Ai-je besoin de la définir ? Le ministère n'a plus une majorité suffisante dans les deux Chambres pour rester au pouvoir avec utilité pour le pays et avec dignité pour lui-même.

M. Orts. - Je demande la parole.

.M. Dechamps. - L'opposition conservatrice, par cela seul qu'elle est minorité, ne peut pas parvenir au pouvoir et, dans les circonstances actuelles, ne pourrait pas légitimement le garder.

La dissolution des Chambres ? Mais d'abord qui la ferait ? Il n'y a pas d'exemple, dans aucun parlement, je pense, que la dissolution des Chambres ait été accordée deux fois au même ministère : une fois pour lui permettre, étant minorité, d'arriver au pouvoir, et une fois pour l'empêcher d'en sortir. (Interruption.)

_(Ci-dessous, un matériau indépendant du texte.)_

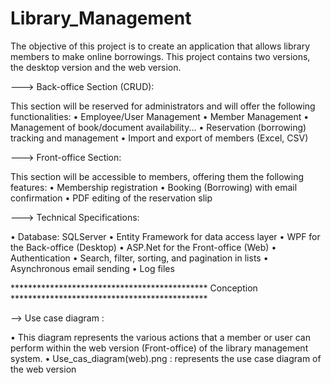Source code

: # Library_Management

The objective of this project is to create an application that allows library members to make online borrowings.
This project contains two versions, the desktop version and the web version.

---> Back-office Section (CRUD):

This section will be reserved for administrators and will offer the following functionalities:
• Employee/User Management
• Member Management
• Management of book/document availability...
• Reservation (borrowing) tracking and management
• Import and export of members (Excel, CSV)

---> Front-office Section:

This section will be accessible to members, offering them the following features:
• Membership registration
• Booking (Borrowing) with email confirmation
• PDF editing of the reservation slip

---> Technical Specifications:

• Database: SQLServer
• Entity Framework for data access layer
• WPF for the Back-office (Desktop)
• ASP.Net for the Front-office (Web)
• Authentication
• Search, filter, sorting, and pagination in lists
• Asynchronous email sending
• Log files

********************************************* Conception *********************************************

--> Use case diagram : 

• This diagram represents the various actions that a member or user can perform within the web version (Front-office) of the library management system. 
• Use_cas_diagram(web).png : represents the use case diagram of the web version 
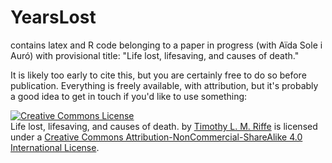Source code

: YearsLost
=========
contains latex and R code belonging to a paper in progress (with Aïda Sole i Auró) with provisional title:
"Life lost, lifesaving, and causes of death."

It is likely too early to cite this, but you are certainly free to do so before publication. Everything is freely available, with attribution, but it's probably a good idea to get in touch if you'd like to use something:

<a rel="license" href="http://creativecommons.org/licenses/by-nc-sa/4.0/"><img alt="Creative Commons License" style="border-width:0" src="https://i.creativecommons.org/l/by-nc-sa/4.0/88x31.png" /></a><br /><span xmlns:dct="http://purl.org/dc/terms/" property="dct:title">Life lost, lifesaving, and causes of death.</span> by <a xmlns:cc="http://creativecommons.org/ns#" href="https://sites.google.com/site/timriffepersonal/" property="cc:attributionName" rel="cc:attributionURL">Timothy L. M. Riffe</a> is licensed under a <a rel="license" href="http://creativecommons.org/licenses/by-nc-sa/4.0/">Creative Commons Attribution-NonCommercial-ShareAlike 4.0 International License</a>.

La dissolution, messieurs, faite dans des conditions de complète et impartiale justice pour les partis, n'a rien assurément qui nous effraye ; mais je me hâte d ajouter, c'est là mon appréciation, que je ne pense pas que la dissolution puisse modifier essentiellement la situation actuelle.

L'équilibre entre les partis serait maintenu, avec cette différence (page 185) probable qu'après les élections générales, cet équilibre pencherait vers nous, tandis qu'aujourd'hui il penche vers vous.

Ainsi, messieurs, impossibilité ou difficulté extrême pour le ministère de rester au pouvoir ; impossibilité ou difficulté extrême pour l'opposition d'y arriver dans les circonstances où nous sommes ; dissolution sans résultat, à moins qu'on ne suppose qu'elle puisse jamais devenir une de ces mesures destinées à assurer la domination d'un parti sur l'autre, et cette supposition, il n'est permis à personne de la faire.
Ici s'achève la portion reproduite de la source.